コンパクトで軽い、大容量モバイルバッテリーを探している人は「Anker PowerCore 10000」がオススメ。本体の重さはたった180gだが、iPhoneを複数回充電するだけの電池容量があるので、「AirPods」の電池切れにも対応できるはず。
ダブルタップは慣れが必要 Siri操作は矛盾が多い
「AirPods」には操作用のボタンは一切ない。「EarPods」のケーブルを取り除いたようなデザインだと思えば、そもそもボタンを置くスペースが無いということは想像に難くない。
Appleが唯一用意したのはイヤピースをダブルタップすることによってSiriの呼び出しまたは「再生/一時停止」を可能にする機能。左右のイヤピースどちらでもダブルタップで反応する。デフォルトはSiriが起動するようになっている。
ダブルタップには慣れが必要だが、コツが掴めてくると簡単。とは言え、僕はこの操作方法はイマイチだと思う。理由は2つ。

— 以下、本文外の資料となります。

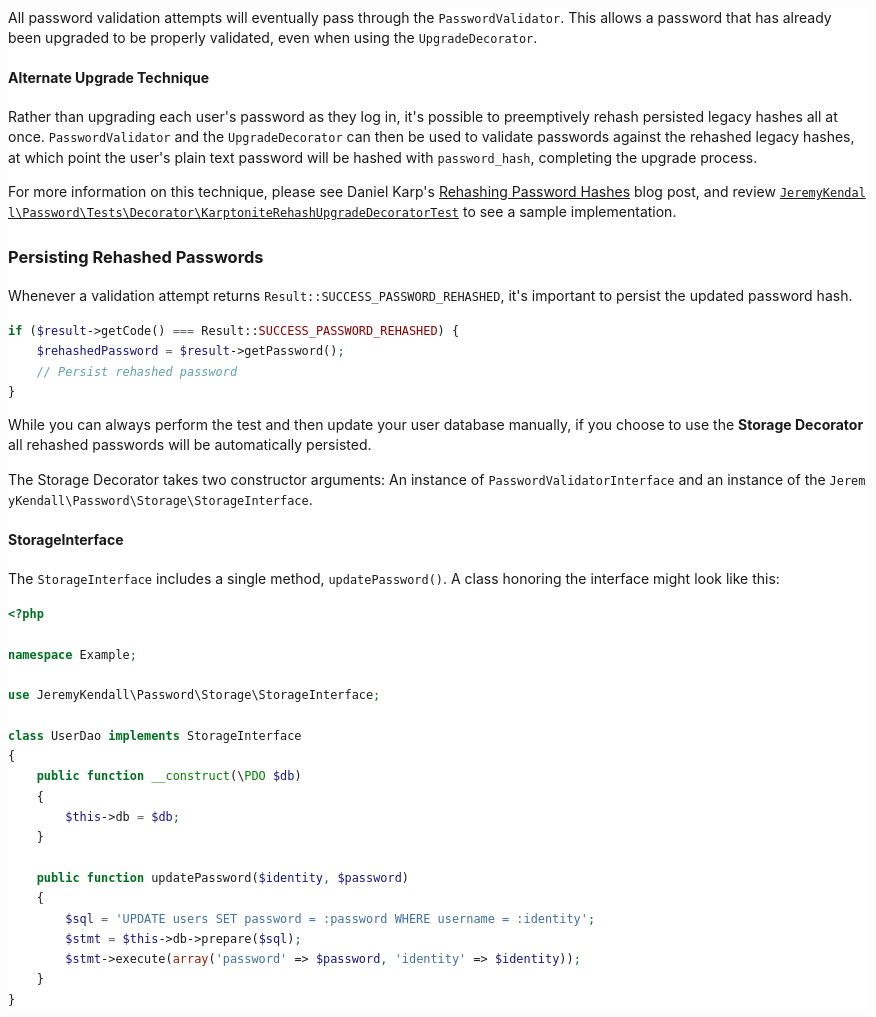 All password validation attempts will eventually pass through the
`PasswordValidator`. This allows a password that has already been upgraded to
be properly validated, even when using the `UpgradeDecorator`.

#### Alternate Upgrade Technique

Rather than upgrading each user's password as they log in, it's possible to
preemptively rehash persisted legacy hashes all at once. `PasswordValidator`
and the `UpgradeDecorator` can then be used to validate passwords against the
rehashed legacy hashes, at which point the user's plain text password will be
hashed with `password_hash`, completing the upgrade process.

For more information on this technique, please see Daniel Karp's 
[Rehashing Password Hashes][10] blog post, and review
[`JeremyKendall\Password\Tests\Decorator\KarptoniteRehashUpgradeDecoratorTest`][11]
to see a sample implementation. 

### Persisting Rehashed Passwords

Whenever a validation attempt returns `Result::SUCCESS_PASSWORD_REHASHED`, it's
important to persist the updated password hash.

``` php
if ($result->getCode() === Result::SUCCESS_PASSWORD_REHASHED) {
    $rehashedPassword = $result->getPassword();
    // Persist rehashed password
}
```

While you can always perform the test and then update your user database
manually, if you choose to use the **Storage Decorator** all rehashed passwords
will be automatically persisted.

The Storage Decorator takes two constructor arguments: An instance of
`PasswordValidatorInterface` and an instance of the
`JeremyKendall\Password\Storage\StorageInterface`.

#### StorageInterface

The `StorageInterface` includes a single method, `updatePassword()`. A class
honoring the interface might look like this:

``` php
<?php

namespace Example;

use JeremyKendall\Password\Storage\StorageInterface;

class UserDao implements StorageInterface
{
    public function __construct(\PDO $db)
    {
        $this->db = $db;
    }

    public function updatePassword($identity, $password)
    {
        $sql = 'UPDATE users SET password = :password WHERE username = :identity';
        $stmt = $this->db->prepare($sql);
        $stmt->execute(array('password' => $password, 'identity' => $identity));
    }
}
```


[1]: http://www.php.net/manual/en/ref.password.php
[2]: http://www.php.net/manual/en/function.password-hash.php
[3]: http://www.php.net/manual/en/function.password-verify.php
[4]: http://www.php.net/manual/en/function.password-needs-rehash.php
[5]: https://github.com/ircmaxell/password_compat
[6]: http://en.wikipedia.org/wiki/Decorator_pattern
[7]: http://csiphp.com/blog/2012/02/16/encrypt-passwords-for-highest-level-of-security/
[8]: http://php.net/password_hash#example-875
[9]: http://jeremykendall.net/2014/01/04/php-password-hashing-a-dead-simple-implementation/
[10]: http://karptonite.com/2014/05/11/rehashing-password-hashes/
[11]: tests/JeremyKendall/Password/Tests/Decorator/KarptoniteRehashUpgradeDecoratorTest.php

1つはSiriを通じて音楽の操作をすることを想定していること。音量の上げ下げや曲の変更など色々と試してみたが、「AirPods」を身につけている自分にしか関係ないことをなぜあえて外の世界に向かって伝える必要があるのだろうか。全くもって意味不明だ。
もう1つは単純に効率が悪いということ。音楽を再生中に音量を下げるのに一度音楽を停止して声で「音量を少し下げて」という効率の悪さ。最初のダブルタップでほぼ確実にSiriを呼び出すことができれば気にならないかもしれないが、上手くいかずに何度か試しているうちにその効率の悪さにイライラしてくる。
どう考えてもiPhoneを取り出した方が早い。もしくは、Apple Watchを身に着けているのであればより効率よく操作ができる。
どうしてもダブルタップを活用したいのであれば「再生/一時停止」を設定してもいいが、僕の経験上、それさえもApple Watchの方が便利。もしくは、「AirPods」を片耳から外すと自動的に一時停止されるので、必要ない。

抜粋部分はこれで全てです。